Saved data entries:
================================
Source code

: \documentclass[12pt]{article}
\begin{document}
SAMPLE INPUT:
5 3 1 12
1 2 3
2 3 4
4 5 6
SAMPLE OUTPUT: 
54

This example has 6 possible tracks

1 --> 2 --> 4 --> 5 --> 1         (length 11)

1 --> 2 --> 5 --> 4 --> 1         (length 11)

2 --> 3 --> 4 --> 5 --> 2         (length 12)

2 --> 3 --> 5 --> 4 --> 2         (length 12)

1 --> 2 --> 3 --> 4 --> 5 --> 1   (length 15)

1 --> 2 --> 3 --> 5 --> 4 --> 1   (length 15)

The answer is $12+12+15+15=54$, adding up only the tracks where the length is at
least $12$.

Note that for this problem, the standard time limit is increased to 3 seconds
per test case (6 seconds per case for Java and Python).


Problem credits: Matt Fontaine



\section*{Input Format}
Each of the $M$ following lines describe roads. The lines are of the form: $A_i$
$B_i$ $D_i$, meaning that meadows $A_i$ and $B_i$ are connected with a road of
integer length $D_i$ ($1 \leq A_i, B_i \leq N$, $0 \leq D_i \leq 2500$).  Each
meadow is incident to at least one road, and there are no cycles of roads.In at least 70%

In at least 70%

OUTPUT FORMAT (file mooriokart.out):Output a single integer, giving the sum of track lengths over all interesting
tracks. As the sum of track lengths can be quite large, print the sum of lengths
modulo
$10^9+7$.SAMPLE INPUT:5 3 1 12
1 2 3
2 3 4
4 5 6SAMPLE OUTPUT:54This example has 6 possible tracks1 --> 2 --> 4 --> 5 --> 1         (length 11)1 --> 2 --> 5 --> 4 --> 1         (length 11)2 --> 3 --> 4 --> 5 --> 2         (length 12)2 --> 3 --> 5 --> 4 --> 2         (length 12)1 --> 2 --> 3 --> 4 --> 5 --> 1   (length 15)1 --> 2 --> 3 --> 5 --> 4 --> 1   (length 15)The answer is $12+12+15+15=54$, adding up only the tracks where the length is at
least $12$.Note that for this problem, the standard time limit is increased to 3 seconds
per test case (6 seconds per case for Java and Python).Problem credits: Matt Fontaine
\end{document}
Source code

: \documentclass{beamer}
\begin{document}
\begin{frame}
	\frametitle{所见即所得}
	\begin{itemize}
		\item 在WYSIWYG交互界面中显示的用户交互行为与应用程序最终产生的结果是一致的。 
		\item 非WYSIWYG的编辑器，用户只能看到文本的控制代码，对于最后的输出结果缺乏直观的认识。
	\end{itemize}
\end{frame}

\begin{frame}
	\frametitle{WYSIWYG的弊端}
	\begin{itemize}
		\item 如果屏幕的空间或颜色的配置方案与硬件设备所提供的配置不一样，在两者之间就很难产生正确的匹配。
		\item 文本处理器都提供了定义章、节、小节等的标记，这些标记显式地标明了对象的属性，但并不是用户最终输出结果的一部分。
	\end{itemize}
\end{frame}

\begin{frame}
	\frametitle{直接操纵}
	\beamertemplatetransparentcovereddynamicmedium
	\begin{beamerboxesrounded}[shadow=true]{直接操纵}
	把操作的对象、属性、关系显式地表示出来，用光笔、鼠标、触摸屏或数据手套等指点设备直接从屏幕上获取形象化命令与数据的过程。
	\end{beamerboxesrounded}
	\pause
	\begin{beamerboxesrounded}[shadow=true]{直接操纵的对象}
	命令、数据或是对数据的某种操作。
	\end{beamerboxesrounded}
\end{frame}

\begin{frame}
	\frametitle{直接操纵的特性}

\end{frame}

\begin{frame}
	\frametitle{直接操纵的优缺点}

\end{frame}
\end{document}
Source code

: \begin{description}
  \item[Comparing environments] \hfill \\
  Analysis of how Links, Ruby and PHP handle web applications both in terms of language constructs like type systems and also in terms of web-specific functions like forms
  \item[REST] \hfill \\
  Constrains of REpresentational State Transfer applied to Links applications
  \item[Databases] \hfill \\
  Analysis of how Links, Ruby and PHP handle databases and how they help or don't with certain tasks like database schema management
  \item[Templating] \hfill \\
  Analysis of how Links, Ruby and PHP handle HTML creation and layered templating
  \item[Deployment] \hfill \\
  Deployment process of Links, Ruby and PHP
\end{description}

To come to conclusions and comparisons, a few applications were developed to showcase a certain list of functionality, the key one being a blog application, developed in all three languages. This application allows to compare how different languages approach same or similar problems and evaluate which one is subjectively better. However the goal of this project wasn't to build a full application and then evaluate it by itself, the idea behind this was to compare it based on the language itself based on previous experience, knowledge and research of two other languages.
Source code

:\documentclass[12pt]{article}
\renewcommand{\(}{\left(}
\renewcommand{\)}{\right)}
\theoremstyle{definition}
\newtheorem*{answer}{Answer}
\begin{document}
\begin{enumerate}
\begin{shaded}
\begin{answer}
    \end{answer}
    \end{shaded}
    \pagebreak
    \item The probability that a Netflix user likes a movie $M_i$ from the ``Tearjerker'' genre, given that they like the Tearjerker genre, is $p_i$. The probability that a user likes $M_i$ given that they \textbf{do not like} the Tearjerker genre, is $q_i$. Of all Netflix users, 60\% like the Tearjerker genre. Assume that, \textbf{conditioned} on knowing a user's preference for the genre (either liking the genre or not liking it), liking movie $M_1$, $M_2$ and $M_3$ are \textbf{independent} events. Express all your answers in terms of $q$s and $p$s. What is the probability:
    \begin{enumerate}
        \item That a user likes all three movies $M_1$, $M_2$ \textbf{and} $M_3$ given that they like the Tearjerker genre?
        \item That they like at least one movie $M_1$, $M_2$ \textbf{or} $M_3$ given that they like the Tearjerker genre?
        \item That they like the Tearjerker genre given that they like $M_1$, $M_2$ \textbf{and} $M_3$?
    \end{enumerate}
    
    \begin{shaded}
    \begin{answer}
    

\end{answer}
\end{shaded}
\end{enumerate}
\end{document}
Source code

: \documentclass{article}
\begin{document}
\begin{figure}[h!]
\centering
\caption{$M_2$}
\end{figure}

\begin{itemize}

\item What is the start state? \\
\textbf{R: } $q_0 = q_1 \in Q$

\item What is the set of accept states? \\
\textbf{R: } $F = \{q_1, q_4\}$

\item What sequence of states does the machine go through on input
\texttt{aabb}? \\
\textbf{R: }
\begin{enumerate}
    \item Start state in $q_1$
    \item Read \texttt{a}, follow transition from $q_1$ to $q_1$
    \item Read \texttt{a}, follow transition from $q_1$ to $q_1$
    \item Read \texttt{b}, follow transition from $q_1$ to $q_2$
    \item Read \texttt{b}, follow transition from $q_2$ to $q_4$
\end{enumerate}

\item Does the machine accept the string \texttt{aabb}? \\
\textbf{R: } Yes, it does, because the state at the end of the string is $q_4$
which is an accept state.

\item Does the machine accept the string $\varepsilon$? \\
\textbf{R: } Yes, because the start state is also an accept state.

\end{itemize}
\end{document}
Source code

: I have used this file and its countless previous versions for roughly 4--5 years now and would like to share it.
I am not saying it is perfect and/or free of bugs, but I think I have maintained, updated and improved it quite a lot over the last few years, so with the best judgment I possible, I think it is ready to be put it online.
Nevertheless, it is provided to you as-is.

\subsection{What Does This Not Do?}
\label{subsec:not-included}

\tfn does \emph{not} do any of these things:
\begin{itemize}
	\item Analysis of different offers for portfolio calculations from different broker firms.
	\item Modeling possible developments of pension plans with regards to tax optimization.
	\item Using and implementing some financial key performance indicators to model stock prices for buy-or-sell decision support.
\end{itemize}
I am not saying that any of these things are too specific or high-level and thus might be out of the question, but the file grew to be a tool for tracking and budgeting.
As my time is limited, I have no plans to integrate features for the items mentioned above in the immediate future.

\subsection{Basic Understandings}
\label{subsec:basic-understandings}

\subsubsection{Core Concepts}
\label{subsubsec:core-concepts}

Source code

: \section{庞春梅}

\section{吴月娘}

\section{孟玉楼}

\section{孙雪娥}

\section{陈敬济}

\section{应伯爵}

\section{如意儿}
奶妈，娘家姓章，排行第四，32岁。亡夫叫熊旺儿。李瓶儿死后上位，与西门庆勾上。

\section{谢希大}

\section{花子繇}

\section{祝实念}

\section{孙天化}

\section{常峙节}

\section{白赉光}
================================
Aim of the task:
Please go through the data above and copy each line containing the word "What".

Response to this exercise:
    \item The probability that a Netflix user likes a movie $M_i$ from the ``Tearjerker'' genre, given that they like the Tearjerker genre, is $p_i$. The probability that a user likes $M_i$ given that they \textbf{do not like} the Tearjerker genre, is $q_i$. Of all Netflix users, 60\% like the Tearjerker genre. Assume that, \textbf{conditioned} on knowing a user's preference for the genre (either liking the genre or not liking it), liking movie $M_1$, $M_2$ and $M_3$ are \textbf{independent} events. Express all your answers in terms of $q$s and $p$s. What is the probability:
\item What is the start state? \\
\item What is the set of accept states? \\
\item What sequence of states does the machine go through on input
\subsection{What Does This Not Do?}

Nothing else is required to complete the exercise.